Primo capitolo del romanzo Fitte nebbie. La prima indagine di Sambuco & Dell’Oro di Alessandro Reali, per gentile concessione di Fratelli Frilli Editori (ISBN 978-88-7563-747-7).

In memoria di Stefano...

A Perry Max e French

perché c'erano

quando tutto è cominciato

UNO

Felice Gatti, detto Felicino, era un tipo alto, massiccio, con un salvagente di grasso intorno alla vita; portava gli occhiali, rettangolari, di metallo, calati sul naso, e sembrava sempre sul punto di scoprire qualcosa di importante, come se, da un momento all’altro, la sua vita potesse prendere una piega diversa: ma era così da trent’anni...

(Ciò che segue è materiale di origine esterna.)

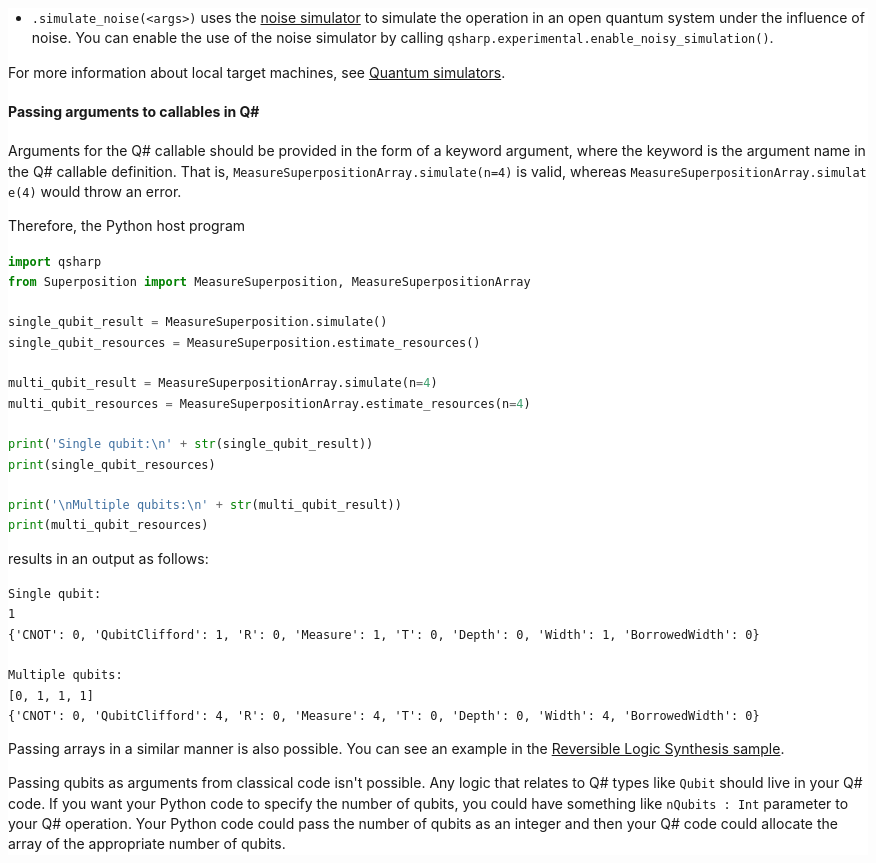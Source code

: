 - `.simulate_noise(<args>)` uses the [noise simulator](xref:microsoft.quantum.machines.overview.noise-simulator) to simulate the operation in an open quantum system under the influence of noise. You can enable the use of the noise simulator by calling `qsharp.experimental.enable_noisy_simulation()`.

For more information about local target machines, see [Quantum simulators](xref:microsoft.quantum.machines.overview).

#### Passing arguments to callables in Q\#

Arguments for the Q# callable should be provided in the form of a keyword argument, where the keyword is the argument name in the Q# callable definition.
That is, `MeasureSuperpositionArray.simulate(n=4)` is valid, whereas `MeasureSuperpositionArray.simulate(4)` would throw an error.

Therefore, the Python host program

```python
import qsharp
from Superposition import MeasureSuperposition, MeasureSuperpositionArray

single_qubit_result = MeasureSuperposition.simulate()
single_qubit_resources = MeasureSuperposition.estimate_resources()

multi_qubit_result = MeasureSuperpositionArray.simulate(n=4)
multi_qubit_resources = MeasureSuperpositionArray.estimate_resources(n=4)

print('Single qubit:\n' + str(single_qubit_result))
print(single_qubit_resources)

print('\nMultiple qubits:\n' + str(multi_qubit_result))
print(multi_qubit_resources)
```

results in an output as follows:

```output
Single qubit:
1
{'CNOT': 0, 'QubitClifford': 1, 'R': 0, 'Measure': 1, 'T': 0, 'Depth': 0, 'Width': 1, 'BorrowedWidth': 0}

Multiple qubits:
[0, 1, 1, 1]
{'CNOT': 0, 'QubitClifford': 4, 'R': 0, 'Measure': 4, 'T': 0, 'Depth': 0, 'Width': 4, 'BorrowedWidth': 0}
```
Passing arrays in a similar manner is also possible. You can see an example in the [Reversible Logic Synthesis sample](https://github.com/microsoft/Quantum/blob/main/samples/algorithms/reversible-logic-synthesis/host.py#L15). 

Passing qubits as arguments from classical code isn't possible. Any logic that relates to Q# types like `Qubit` should live in your Q# code. If you want your Python code to specify the number of qubits, you could have something like `nQubits : Int` parameter to your Q# operation. Your Python code could pass the number of qubits as an integer and then your Q# code could allocate the array of the appropriate number of qubits.
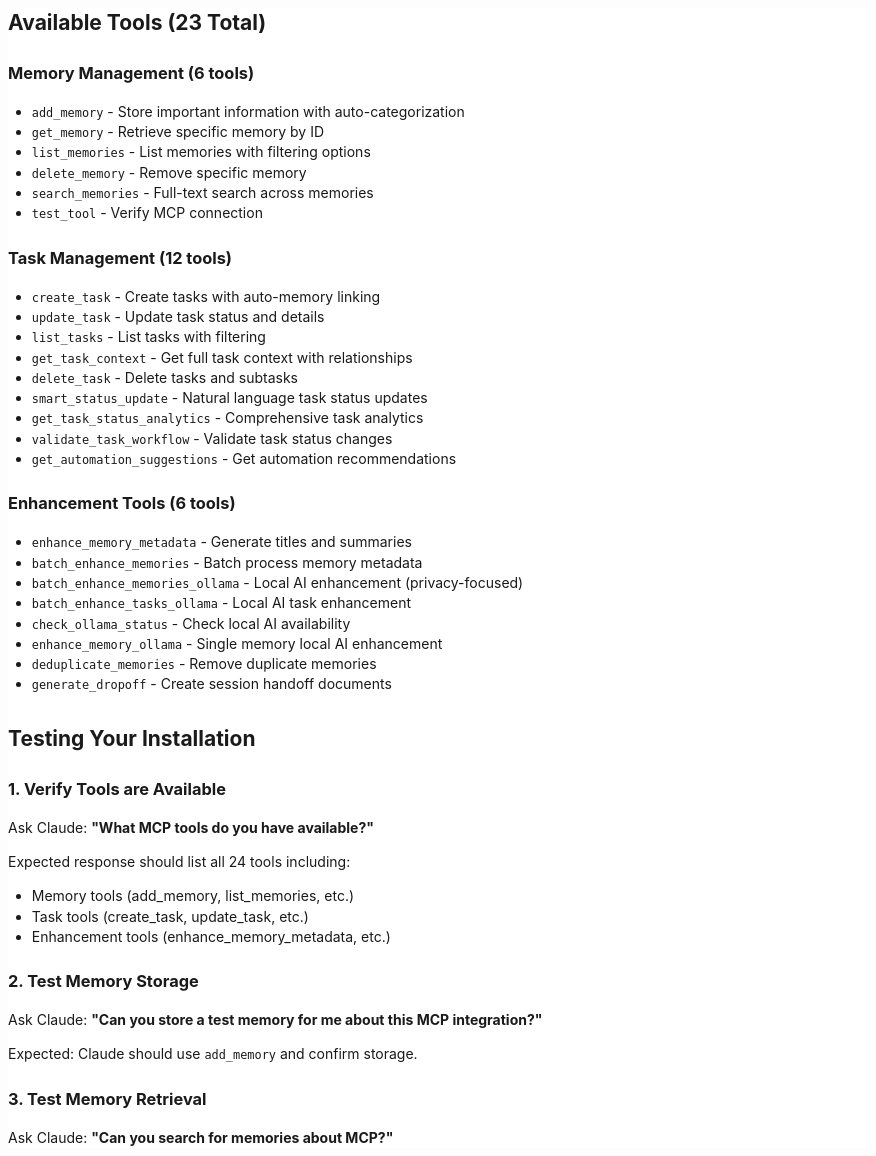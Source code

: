## Available Tools (23 Total)

### Memory Management (6 tools)
- `add_memory` - Store important information with auto-categorization
- `get_memory` - Retrieve specific memory by ID
- `list_memories` - List memories with filtering options
- `delete_memory` - Remove specific memory
- `search_memories` - Full-text search across memories
- `test_tool` - Verify MCP connection

### Task Management (12 tools)
- `create_task` - Create tasks with auto-memory linking
- `update_task` - Update task status and details
- `list_tasks` - List tasks with filtering
- `get_task_context` - Get full task context with relationships
- `delete_task` - Delete tasks and subtasks
- `smart_status_update` - Natural language task status updates
- `get_task_status_analytics` - Comprehensive task analytics
- `validate_task_workflow` - Validate task status changes
- `get_automation_suggestions` - Get automation recommendations

### Enhancement Tools (6 tools)
- `enhance_memory_metadata` - Generate titles and summaries
- `batch_enhance_memories` - Batch process memory metadata
- `batch_enhance_memories_ollama` - Local AI enhancement (privacy-focused)
- `batch_enhance_tasks_ollama` - Local AI task enhancement
- `check_ollama_status` - Check local AI availability
- `enhance_memory_ollama` - Single memory local AI enhancement
- `deduplicate_memories` - Remove duplicate memories
- `generate_dropoff` - Create session handoff documents

## Testing Your Installation

### 1. Verify Tools are Available
Ask Claude: **"What MCP tools do you have available?"**

Expected response should list all 24 tools including:
- Memory tools (add_memory, list_memories, etc.)
- Task tools (create_task, update_task, etc.)
- Enhancement tools (enhance_memory_metadata, etc.)

### 2. Test Memory Storage
Ask Claude: **"Can you store a test memory for me about this MCP integration?"**

Expected: Claude should use `add_memory` and confirm storage.

### 3. Test Memory Retrieval
Ask Claude: **"Can you search for memories about MCP?"**

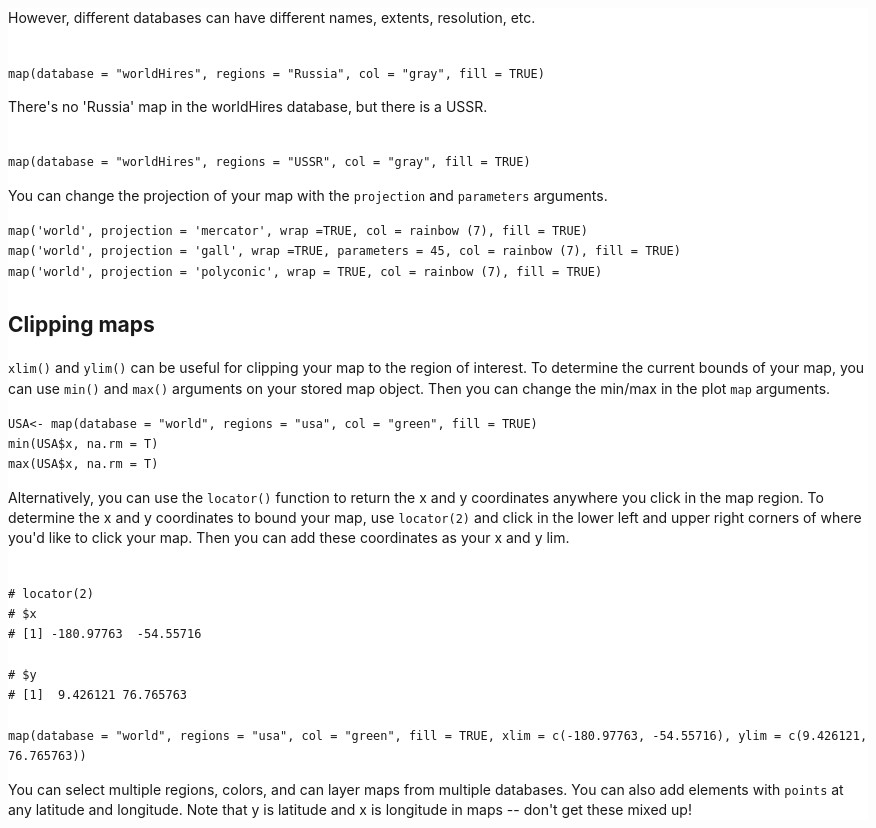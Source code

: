 However, different databases can have different names, extents, resolution, etc. 

```{r error = TRUE}

map(database = "worldHires", regions = "Russia", col = "gray", fill = TRUE)

```

There's no 'Russia' map in the worldHires database, but there is a USSR.

```{r}

map(database = "worldHires", regions = "USSR", col = "gray", fill = TRUE)

```


You can change the projection of your map with the `projection` and `parameters` arguments. 
```{r}
map('world', projection = 'mercator', wrap =TRUE, col = rainbow (7), fill = TRUE)
map('world', projection = 'gall', wrap =TRUE, parameters = 45, col = rainbow (7), fill = TRUE)
map('world', projection = 'polyconic', wrap = TRUE, col = rainbow (7), fill = TRUE)

```

## Clipping maps 
`xlim()` and `ylim()` can be useful for clipping your map to the region of interest. To determine the current bounds of your map, you can use `min()` and `max()` arguments on your stored map object. Then you can change the min/max in the plot `map` arguments.  
```{r}
USA<- map(database = "world", regions = "usa", col = "green", fill = TRUE)
min(USA$x, na.rm = T)
max(USA$x, na.rm = T)

```

Alternatively, you can use the `locator()` function to return the x and y coordinates anywhere you click in the map region. To determine the x and y coordinates to bound your map, use `locator(2)` and click in the lower left and upper right corners of where you'd like to click your map. Then you can add these coordinates as your x and y lim. 

```{r}

# locator(2)
# $x
# [1] -180.97763  -54.55716

# $y
# [1]  9.426121 76.765763

map(database = "world", regions = "usa", col = "green", fill = TRUE, xlim = c(-180.97763, -54.55716), ylim = c(9.426121, 76.765763))

```

You can select multiple regions, colors, and can layer maps from multiple databases. You can also add elements with `points` at any latitude and longitude. Note that y is latitude and x is longitude in maps -- don't get these mixed up!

Grande e grosso com’era chissà perché lo chiamavano Felicino; e dire che anche da bambino, tra i suoi coetanei, era il più alto e il più rotondo, con quella forma da damigiana, curiosa, che comprometteva in partenza le velleità sportive tipiche dell’età che, comunque, non lo condizionavano.

Poi, ai tempi del liceo a Pavia, verso la fine degli anni Sessanta, era diventato più o meno famoso con il soprannome di Genio, non tanto perché ottenesse straordinari risultati scolastici, ma per via dei suoi modi sbadati, sopra le righe, e delle sentenze che emetteva per conto suo, indifferente al fatto che ci fosse o no qualcuno ad ascoltarlo... in classe o al bar, coi pantaloni che finivano sotto le scarpe, la giacca stropicciata e la cravatta slacciata (adesso, passati trent’anni, il suo aspetto fisico e il suo stile nel vestire erano notevolmente peggiorati) e tre o quattro giornali sotto il braccio, spiegazzati, letti e riletti, come cibo indispensabile alla sua mente onnivora, catalogante, appassionata, indifferente alle ideologie (allora nettare indispensabile per ogni coscienza) ma tesa a scoprire le verità nascoste, a leggere tra le righe e inseguire trame che l’assorbivano completamente, allontanandolo dagli altri compagni, che ogni mattina lo vedevano arrivare a bordo della Jaguar verde scuro, splendidamente inglese, di suo padre, pur ricevendo, costante, la loro attenzione: cocktail d’ironia e ammirazione.

Comunque, in quel mattino di ottobre del novantadue, Felice Gatti, detto Felicino, se ne stava immobile sotto l’arco d’ingresso della Lupa, la cascina di cui era ancora proprietario: un gioiello diroccato di Lomellina, circondato da pioppi e campi di meliga e riso che un tempo appartenevano a suo padre.

Faceva freddo e il cielo era azzurro, senza una nuvola. Una coppia di gazze muoveva la testolina di velluto, appollaiata sulla quercia, a pochi passi da lui; quattro o cinque cornacchie, dalle ali color cenere, si dividevano tranquillamente il corpo straziato di un porcospino, al centro del viottolo polveroso che portava, ferendo la strada stretta, tortuosa ma asfaltata, verso l’antico borgo di Valeggio.

Felice prese dal taschino della giacca una sigaretta, l’accese e fece un paio di lunghi tiri, guardandosi intorno; aveva il fiato corto, la barba lunga, la giacca di velluto beige chiazzata di vino rosso e i postumi della sbornia della sera prima. Aveva la testa piena di vespe ronzanti e il cuore stretto in una morsa di dubbi... non riguardo alle sue risorse economiche, che stavano esaurendosi, o alla sua donna, che gli aveva dato l’ennesimo ultimatum, ma per via di quelli che si ostinava a chiamare i misteri d’Italia, ai quali lui, Felicino Gatti, aveva dedicato tutta la vita, raccogliendo e catalogando articoli fino a formare un archivio mastodontico (l’unico segmento ordinato della sua esistenza) e che ancora lo avvelenavano come una malattia indispensabile, alla quale aveva sacrificato l’intero patrimonio di suo padre.

Intorno a lui i campi di riso e le melighe. Il giallo e il bruno della campagna, l’odore della terra, l’umidità azzurrina che saliva dai fossi e, lontano, gli spari dei cacciatori.

I ricordi: certe nebbiose domeniche pomeriggio di molti anni prima, dorate, nelle ore più calde, da un sole pallido, che presto sarebbe rimasto sepolto dalla coltre grigia della sera. Suo padre e i suoi amici ritornavano con i carnieri colmi di beccacce, fagiani e lepri; intorno, i setter e i bracchi con la lingua penzoloni, l’odore delle piume, del pelo e del sangue, l’aroma dei sigari Toscani e delle sigarette, gli sguardi soddisfatti di chi riesce a fermare il tempo e guardare la propria vita realizzata, senza smarrimento, senza paura, con quella concretezza priva di scrupoli che Felicino non aveva mai compreso.